EXERCISE INPUT:
============================================================
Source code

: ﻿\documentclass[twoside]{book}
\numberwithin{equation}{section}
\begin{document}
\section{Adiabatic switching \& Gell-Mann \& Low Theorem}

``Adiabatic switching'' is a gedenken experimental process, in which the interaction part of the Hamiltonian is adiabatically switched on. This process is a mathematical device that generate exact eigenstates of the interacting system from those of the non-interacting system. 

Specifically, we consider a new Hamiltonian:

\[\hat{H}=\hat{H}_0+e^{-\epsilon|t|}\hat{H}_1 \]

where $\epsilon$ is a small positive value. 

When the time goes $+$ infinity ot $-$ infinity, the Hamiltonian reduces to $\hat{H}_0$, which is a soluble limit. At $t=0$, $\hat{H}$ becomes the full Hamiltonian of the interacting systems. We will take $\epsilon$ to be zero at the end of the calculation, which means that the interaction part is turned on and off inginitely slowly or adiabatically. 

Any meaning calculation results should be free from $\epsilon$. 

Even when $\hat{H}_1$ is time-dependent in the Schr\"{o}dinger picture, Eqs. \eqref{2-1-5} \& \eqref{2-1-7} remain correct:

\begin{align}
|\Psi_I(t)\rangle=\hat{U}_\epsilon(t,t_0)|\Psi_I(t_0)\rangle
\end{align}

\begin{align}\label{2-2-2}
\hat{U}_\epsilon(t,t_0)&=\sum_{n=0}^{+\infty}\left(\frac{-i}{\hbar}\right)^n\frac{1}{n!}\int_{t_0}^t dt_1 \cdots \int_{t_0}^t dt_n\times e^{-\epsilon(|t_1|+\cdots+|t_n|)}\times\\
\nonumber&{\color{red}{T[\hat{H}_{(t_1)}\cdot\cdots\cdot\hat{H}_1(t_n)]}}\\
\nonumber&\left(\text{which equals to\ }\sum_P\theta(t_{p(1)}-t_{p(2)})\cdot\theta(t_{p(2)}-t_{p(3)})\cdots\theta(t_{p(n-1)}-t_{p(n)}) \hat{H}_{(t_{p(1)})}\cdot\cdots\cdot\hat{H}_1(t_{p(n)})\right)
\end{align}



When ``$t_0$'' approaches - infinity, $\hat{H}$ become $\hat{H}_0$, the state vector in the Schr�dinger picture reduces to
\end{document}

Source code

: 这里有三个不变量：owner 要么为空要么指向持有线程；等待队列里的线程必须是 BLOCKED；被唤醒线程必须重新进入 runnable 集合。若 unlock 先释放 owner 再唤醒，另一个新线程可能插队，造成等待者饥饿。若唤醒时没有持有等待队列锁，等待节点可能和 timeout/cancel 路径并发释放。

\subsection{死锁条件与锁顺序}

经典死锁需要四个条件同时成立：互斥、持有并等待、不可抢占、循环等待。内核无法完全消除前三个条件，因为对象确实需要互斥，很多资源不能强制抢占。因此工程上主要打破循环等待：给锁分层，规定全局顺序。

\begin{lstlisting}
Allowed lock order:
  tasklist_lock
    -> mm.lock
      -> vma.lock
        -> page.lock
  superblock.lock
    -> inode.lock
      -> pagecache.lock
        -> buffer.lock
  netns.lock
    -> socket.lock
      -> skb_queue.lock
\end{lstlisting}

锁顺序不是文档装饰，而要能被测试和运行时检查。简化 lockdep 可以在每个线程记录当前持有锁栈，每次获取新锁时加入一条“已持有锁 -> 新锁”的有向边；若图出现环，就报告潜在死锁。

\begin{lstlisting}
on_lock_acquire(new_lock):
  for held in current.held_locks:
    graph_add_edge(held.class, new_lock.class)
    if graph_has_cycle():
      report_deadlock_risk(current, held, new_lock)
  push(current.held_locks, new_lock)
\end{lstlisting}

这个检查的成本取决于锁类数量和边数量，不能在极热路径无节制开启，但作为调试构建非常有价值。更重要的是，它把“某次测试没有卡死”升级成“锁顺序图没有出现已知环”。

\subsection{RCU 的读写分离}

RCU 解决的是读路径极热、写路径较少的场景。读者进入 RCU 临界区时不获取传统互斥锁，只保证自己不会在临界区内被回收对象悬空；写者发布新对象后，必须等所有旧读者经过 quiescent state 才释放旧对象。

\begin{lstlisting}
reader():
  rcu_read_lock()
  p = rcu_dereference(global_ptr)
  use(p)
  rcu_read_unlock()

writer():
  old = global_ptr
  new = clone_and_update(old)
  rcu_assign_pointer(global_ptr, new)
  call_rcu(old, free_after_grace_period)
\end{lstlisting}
============================================================
TASK TO COMPLETE:
An exact reproduction of the listing is required, covering every entry.

COMPLETED EXERCISE:
Source code

: ﻿\documentclass[twoside]{book}
\numberwithin{equation}{section}
\begin{document}
\section{Adiabatic switching \& Gell-Mann \& Low Theorem}

``Adiabatic switching'' is a gedenken experimental process, in which the interaction part of the Hamiltonian is adiabatically switched on. This process is a mathematical device that generate exact eigenstates of the interacting system from those of the non-interacting system. 

Specifically, we consider a new Hamiltonian:

\[\hat{H}=\hat{H}_0+e^{-\epsilon|t|}\hat{H}_1 \]

where $\epsilon$ is a small positive value. 

When the time goes $+$ infinity ot $-$ infinity, the Hamiltonian reduces to $\hat{H}_0$, which is a soluble limit. At $t=0$, $\hat{H}$ becomes the full Hamiltonian of the interacting systems. We will take $\epsilon$ to be zero at the end of the calculation, which means that the interaction part is turned on and off inginitely slowly or adiabatically. 

Any meaning calculation results should be free from $\epsilon$. 

Even when $\hat{H}_1$ is time-dependent in the Schr\"{o}dinger picture, Eqs. \eqref{2-1-5} \& \eqref{2-1-7} remain correct:

\begin{align}
|\Psi_I(t)\rangle=\hat{U}_\epsilon(t,t_0)|\Psi_I(t_0)\rangle
\end{align}

\begin{align}\label{2-2-2}
\hat{U}_\epsilon(t,t_0)&=\sum_{n=0}^{+\infty}\left(\frac{-i}{\hbar}\right)^n\frac{1}{n!}\int_{t_0}^t dt_1 \cdots \int_{t_0}^t dt_n\times e^{-\epsilon(|t_1|+\cdots+|t_n|)}\times\\
\nonumber&{\color{red}{T[\hat{H}_{(t_1)}\cdot\cdots\cdot\hat{H}_1(t_n)]}}\\
\nonumber&\left(\text{which equals to\ }\sum_P\theta(t_{p(1)}-t_{p(2)})\cdot\theta(t_{p(2)}-t_{p(3)})\cdots\theta(t_{p(n-1)}-t_{p(n)}) \hat{H}_{(t_{p(1)})}\cdot\cdots\cdot\hat{H}_1(t_{p(n)})\right)
\end{align}



When ``$t_0$'' approaches - infinity, $\hat{H}$ become $\hat{H}_0$, the state vector in the Schr�dinger picture reduces to
\end{document}

Source code

: 这里有三个不变量：owner 要么为空要么指向持有线程；等待队列里的线程必须是 BLOCKED；被唤醒线程必须重新进入 runnable 集合。若 unlock 先释放 owner 再唤醒，另一个新线程可能插队，造成等待者饥饿。若唤醒时没有持有等待队列锁，等待节点可能和 timeout/cancel 路径并发释放。

\subsection{死锁条件与锁顺序}

经典死锁需要四个条件同时成立：互斥、持有并等待、不可抢占、循环等待。内核无法完全消除前三个条件，因为对象确实需要互斥，很多资源不能强制抢占。因此工程上主要打破循环等待：给锁分层，规定全局顺序。

\begin{lstlisting}
Allowed lock order:
  tasklist_lock
    -> mm.lock
      -> vma.lock
        -> page.lock
  superblock.lock
    -> inode.lock
      -> pagecache.lock
        -> buffer.lock
  netns.lock
    -> socket.lock
      -> skb_queue.lock
\end{lstlisting}

锁顺序不是文档装饰，而要能被测试和运行时检查。简化 lockdep 可以在每个线程记录当前持有锁栈，每次获取新锁时加入一条“已持有锁 -> 新锁”的有向边；若图出现环，就报告潜在死锁。

\begin{lstlisting}
on_lock_acquire(new_lock):
  for held in current.held_locks:
    graph_add_edge(held.class, new_lock.class)
    if graph_has_cycle():
      report_deadlock_risk(current, held, new_lock)
  push(current.held_locks, new_lock)
\end{lstlisting}

这个检查的成本取决于锁类数量和边数量，不能在极热路径无节制开启，但作为调试构建非常有价值。更重要的是，它把“某次测试没有卡死”升级成“锁顺序图没有出现已知环”。

\subsection{RCU 的读写分离}

RCU 解决的是读路径极热、写路径较少的场景。读者进入 RCU 临界区时不获取传统互斥锁，只保证自己不会在临界区内被回收对象悬空；写者发布新对象后，必须等所有旧读者经过 quiescent state 才释放旧对象。

\begin{lstlisting}
reader():
  rcu_read_lock()
  p = rcu_dereference(global_ptr)
  use(p)
  rcu_read_unlock()

writer():
  old = global_ptr
  new = clone_and_update(old)
  rcu_assign_pointer(global_ptr, new)
  call_rcu(old, free_after_grace_period)
\end{lstlisting}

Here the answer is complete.